[[ Exercise input, beginning ]]

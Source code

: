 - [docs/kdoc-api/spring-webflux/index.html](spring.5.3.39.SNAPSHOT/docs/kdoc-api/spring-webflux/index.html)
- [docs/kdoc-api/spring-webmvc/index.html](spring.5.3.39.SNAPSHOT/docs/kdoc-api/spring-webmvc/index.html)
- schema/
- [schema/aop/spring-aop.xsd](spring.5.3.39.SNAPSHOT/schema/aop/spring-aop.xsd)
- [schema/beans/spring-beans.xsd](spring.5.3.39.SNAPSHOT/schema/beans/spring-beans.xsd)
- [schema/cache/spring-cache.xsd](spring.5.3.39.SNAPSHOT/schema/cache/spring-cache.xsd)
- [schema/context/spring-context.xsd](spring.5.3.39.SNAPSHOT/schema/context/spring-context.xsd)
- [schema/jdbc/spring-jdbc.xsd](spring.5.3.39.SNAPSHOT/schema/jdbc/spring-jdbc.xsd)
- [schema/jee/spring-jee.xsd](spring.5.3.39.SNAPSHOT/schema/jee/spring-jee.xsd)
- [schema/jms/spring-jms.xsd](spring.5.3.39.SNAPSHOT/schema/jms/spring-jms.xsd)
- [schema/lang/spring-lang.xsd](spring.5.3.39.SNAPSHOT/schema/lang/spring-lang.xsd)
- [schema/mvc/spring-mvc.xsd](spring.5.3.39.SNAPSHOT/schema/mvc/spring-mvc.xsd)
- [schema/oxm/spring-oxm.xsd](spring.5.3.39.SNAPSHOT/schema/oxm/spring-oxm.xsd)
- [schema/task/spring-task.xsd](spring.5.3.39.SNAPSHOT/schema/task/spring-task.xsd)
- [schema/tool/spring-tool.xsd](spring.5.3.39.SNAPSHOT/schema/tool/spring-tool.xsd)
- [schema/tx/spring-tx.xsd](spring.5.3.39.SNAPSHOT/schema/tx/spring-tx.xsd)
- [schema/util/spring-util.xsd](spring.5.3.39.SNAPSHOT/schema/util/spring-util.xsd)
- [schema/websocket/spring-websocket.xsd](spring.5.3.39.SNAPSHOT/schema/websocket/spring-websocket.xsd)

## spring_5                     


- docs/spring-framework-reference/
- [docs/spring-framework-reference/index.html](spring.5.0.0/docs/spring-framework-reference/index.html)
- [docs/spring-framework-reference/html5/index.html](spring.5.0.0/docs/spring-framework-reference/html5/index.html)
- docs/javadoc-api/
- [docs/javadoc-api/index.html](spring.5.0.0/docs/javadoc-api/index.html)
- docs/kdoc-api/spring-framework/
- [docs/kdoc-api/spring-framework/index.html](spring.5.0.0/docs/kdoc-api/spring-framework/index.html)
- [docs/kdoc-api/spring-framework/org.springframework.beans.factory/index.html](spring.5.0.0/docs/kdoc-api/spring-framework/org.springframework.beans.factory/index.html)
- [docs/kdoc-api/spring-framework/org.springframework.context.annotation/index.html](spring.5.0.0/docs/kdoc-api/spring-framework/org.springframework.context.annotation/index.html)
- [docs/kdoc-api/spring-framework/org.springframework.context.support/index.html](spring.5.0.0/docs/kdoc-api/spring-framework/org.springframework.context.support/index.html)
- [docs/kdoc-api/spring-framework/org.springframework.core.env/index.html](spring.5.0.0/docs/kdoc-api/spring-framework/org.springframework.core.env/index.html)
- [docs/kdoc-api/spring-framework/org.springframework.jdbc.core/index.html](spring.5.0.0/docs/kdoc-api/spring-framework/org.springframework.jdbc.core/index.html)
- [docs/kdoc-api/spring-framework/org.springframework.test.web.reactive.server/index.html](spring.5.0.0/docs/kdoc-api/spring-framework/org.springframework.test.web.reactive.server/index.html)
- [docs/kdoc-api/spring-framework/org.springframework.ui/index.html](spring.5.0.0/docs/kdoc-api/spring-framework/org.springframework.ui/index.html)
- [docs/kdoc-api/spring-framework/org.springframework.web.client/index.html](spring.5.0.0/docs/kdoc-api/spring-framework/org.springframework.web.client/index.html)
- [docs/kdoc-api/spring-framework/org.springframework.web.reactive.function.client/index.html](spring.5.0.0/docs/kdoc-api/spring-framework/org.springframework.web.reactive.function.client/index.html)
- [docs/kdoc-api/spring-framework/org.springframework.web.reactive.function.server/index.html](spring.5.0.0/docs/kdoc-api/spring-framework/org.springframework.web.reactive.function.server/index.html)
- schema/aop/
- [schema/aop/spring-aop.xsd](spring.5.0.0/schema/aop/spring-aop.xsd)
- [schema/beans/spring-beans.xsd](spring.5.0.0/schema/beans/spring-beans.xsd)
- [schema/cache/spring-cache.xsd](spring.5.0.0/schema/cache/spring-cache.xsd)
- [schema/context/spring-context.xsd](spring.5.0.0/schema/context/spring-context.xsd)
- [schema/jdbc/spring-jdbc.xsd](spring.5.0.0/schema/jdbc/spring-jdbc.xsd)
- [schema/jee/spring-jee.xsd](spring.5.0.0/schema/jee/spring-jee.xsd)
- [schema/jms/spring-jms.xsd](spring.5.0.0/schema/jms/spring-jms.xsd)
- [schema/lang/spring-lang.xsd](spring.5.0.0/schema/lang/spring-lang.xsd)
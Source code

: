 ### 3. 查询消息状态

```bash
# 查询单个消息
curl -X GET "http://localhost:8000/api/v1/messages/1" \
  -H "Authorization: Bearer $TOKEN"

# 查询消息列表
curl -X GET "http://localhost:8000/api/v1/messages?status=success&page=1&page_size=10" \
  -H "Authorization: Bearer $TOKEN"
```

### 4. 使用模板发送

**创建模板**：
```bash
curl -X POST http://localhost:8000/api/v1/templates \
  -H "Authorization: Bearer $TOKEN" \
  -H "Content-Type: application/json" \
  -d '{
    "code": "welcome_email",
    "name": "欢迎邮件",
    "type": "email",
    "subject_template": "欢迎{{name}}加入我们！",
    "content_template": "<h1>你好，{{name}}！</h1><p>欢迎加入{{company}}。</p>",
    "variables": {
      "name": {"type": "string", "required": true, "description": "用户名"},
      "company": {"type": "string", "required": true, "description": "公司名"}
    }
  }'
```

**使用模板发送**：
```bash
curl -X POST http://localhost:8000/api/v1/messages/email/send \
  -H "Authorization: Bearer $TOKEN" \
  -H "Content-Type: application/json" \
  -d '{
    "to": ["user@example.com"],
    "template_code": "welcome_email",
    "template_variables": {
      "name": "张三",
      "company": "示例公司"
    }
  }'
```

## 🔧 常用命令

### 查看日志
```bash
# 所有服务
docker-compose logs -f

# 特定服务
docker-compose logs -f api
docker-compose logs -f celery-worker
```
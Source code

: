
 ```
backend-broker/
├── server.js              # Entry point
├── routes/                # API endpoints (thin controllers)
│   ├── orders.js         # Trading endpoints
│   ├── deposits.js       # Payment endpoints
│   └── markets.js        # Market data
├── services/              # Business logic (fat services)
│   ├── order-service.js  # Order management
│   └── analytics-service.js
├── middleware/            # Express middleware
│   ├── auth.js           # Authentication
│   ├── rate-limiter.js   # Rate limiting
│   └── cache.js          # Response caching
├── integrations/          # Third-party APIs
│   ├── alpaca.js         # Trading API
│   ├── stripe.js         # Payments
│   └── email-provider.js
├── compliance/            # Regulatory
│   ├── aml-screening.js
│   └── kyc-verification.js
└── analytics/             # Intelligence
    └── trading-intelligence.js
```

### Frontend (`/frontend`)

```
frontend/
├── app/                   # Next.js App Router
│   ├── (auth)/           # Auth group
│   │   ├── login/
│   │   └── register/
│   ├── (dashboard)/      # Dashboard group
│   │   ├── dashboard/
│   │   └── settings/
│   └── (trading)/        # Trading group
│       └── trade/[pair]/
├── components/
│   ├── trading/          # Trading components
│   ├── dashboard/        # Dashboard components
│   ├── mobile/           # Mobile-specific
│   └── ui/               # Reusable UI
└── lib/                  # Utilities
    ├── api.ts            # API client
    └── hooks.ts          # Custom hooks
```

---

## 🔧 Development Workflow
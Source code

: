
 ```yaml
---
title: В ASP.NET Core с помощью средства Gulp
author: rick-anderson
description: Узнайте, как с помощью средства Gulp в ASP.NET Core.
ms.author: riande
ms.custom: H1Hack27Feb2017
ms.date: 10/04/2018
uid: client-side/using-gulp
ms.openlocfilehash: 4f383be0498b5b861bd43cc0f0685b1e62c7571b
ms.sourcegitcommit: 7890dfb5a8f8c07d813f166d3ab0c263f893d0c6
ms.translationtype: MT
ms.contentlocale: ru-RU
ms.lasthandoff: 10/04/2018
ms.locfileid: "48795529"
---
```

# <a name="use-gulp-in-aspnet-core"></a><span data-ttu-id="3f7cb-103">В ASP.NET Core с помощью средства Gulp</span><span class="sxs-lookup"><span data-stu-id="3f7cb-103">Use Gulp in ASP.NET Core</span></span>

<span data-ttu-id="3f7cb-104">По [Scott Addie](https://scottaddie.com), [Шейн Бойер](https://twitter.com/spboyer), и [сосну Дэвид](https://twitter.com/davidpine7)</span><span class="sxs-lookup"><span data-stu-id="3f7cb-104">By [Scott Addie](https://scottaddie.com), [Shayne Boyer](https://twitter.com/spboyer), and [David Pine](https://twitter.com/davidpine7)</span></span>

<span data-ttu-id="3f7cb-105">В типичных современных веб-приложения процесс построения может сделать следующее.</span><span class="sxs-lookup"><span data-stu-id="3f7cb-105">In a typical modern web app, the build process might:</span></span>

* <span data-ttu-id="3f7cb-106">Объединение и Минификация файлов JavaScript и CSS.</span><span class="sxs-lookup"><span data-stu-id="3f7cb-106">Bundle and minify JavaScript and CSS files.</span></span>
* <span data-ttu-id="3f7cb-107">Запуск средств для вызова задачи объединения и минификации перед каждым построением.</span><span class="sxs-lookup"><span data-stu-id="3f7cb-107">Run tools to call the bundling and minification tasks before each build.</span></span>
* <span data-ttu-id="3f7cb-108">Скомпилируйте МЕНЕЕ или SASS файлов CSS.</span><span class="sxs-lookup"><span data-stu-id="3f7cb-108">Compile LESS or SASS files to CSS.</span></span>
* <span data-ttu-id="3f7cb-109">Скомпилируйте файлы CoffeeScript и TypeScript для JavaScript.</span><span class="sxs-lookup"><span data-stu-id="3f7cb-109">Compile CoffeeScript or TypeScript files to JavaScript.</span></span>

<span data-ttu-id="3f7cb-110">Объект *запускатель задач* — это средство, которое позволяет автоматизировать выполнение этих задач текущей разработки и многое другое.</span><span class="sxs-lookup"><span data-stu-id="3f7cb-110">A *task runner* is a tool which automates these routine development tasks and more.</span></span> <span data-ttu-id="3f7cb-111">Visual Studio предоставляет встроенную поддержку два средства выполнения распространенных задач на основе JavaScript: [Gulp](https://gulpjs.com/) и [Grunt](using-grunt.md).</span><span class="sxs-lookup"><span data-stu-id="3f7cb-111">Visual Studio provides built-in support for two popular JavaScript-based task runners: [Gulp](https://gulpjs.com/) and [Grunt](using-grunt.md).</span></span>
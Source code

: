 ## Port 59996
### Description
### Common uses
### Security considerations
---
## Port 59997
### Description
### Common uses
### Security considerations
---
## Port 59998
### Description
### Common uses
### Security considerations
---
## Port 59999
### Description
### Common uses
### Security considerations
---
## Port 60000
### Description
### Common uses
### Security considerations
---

[[ Exercise input, end ]]

What needs to be done:
All lines that contain the word "endpoints" must be copied from the records above.

Written response:
├── routes/                # API endpoints (thin controllers)
│   ├── orders.js         # Trading endpoints
│   ├── deposits.js       # Payment endpoints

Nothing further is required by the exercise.